* _Collected data entries_
──────────────────────────────
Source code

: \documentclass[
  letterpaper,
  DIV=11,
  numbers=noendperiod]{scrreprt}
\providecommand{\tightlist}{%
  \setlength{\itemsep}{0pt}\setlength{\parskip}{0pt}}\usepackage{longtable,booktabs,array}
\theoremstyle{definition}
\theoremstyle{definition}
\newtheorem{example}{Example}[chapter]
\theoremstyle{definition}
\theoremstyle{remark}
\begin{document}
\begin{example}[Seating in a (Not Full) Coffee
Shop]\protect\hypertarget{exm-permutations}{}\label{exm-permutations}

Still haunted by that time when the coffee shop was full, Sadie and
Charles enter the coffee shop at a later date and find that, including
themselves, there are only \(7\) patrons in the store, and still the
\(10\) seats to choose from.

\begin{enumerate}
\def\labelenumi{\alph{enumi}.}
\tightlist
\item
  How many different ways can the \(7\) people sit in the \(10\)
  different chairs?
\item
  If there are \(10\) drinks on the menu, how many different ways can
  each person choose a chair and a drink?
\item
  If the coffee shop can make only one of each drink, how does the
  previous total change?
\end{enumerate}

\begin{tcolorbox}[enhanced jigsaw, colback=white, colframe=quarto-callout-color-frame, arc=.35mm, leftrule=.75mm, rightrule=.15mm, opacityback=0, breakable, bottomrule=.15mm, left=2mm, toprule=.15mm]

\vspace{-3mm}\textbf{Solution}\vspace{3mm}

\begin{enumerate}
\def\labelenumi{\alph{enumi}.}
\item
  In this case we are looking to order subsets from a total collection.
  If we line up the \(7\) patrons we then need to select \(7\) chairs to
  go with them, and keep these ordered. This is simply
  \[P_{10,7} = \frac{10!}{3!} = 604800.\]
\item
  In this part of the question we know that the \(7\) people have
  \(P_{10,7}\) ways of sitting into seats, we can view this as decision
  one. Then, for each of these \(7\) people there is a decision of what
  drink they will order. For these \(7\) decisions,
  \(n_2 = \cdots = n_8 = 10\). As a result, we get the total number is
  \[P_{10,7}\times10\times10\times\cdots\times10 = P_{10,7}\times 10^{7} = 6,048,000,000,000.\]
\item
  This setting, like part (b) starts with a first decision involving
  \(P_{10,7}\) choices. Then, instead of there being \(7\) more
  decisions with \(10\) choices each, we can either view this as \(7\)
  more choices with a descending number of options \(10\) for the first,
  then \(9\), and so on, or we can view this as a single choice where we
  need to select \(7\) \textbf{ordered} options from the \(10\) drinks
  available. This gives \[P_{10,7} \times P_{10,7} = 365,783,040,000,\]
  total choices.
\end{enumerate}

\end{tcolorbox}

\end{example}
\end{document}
──────────────────────────────
* _ACTIVITY_
Line by line, retype all of the records exactly.

* _ANSWER TO THE EXERCISE_
Source code

: \documentclass[
  letterpaper,
  DIV=11,
  numbers=noendperiod]{scrreprt}
\providecommand{\tightlist}{%
  \setlength{\itemsep}{0pt}\setlength{\parskip}{0pt}}\usepackage{longtable,booktabs,array}
\theoremstyle{definition}
\theoremstyle{definition}
\newtheorem{example}{Example}[chapter]
\theoremstyle{definition}
\theoremstyle{remark}
\begin{document}
\begin{example}[Seating in a (Not Full) Coffee
Shop]\protect\hypertarget{exm-permutations}{}\label{exm-permutations}

Still haunted by that time when the coffee shop was full, Sadie and
Charles enter the coffee shop at a later date and find that, including
themselves, there are only \(7\) patrons in the store, and still the
\(10\) seats to choose from.

\begin{enumerate}
\def\labelenumi{\alph{enumi}.}
\tightlist
\item
  How many different ways can the \(7\) people sit in the \(10\)
  different chairs?
\item
  If there are \(10\) drinks on the menu, how many different ways can
  each person choose a chair and a drink?
\item
  If the coffee shop can make only one of each drink, how does the
  previous total change?
\end{enumerate}

\begin{tcolorbox}[enhanced jigsaw, colback=white, colframe=quarto-callout-color-frame, arc=.35mm, leftrule=.75mm, rightrule=.15mm, opacityback=0, breakable, bottomrule=.15mm, left=2mm, toprule=.15mm]

\vspace{-3mm}\textbf{Solution}\vspace{3mm}

\begin{enumerate}
\def\labelenumi{\alph{enumi}.}
\item
  In this case we are looking to order subsets from a total collection.
  If we line up the \(7\) patrons we then need to select \(7\) chairs to
  go with them, and keep these ordered. This is simply
  \[P_{10,7} = \frac{10!}{3!} = 604800.\]
\item
  In this part of the question we know that the \(7\) people have
  \(P_{10,7}\) ways of sitting into seats, we can view this as decision
  one. Then, for each of these \(7\) people there is a decision of what
  drink they will order. For these \(7\) decisions,
  \(n_2 = \cdots = n_8 = 10\). As a result, we get the total number is
  \[P_{10,7}\times10\times10\times\cdots\times10 = P_{10,7}\times 10^{7} = 6,048,000,000,000.\]
\item
  This setting, like part (b) starts with a first decision involving
  \(P_{10,7}\) choices. Then, instead of there being \(7\) more
  decisions with \(10\) choices each, we can either view this as \(7\)
  more choices with a descending number of options \(10\) for the first,
  then \(9\), and so on, or we can view this as a single choice where we
  need to select \(7\) \textbf{ordered} options from the \(10\) drinks
  available. This gives \[P_{10,7} \times P_{10,7} = 365,783,040,000,\]
  total choices.
\end{enumerate}

\end{tcolorbox}

\end{example}
\end{document}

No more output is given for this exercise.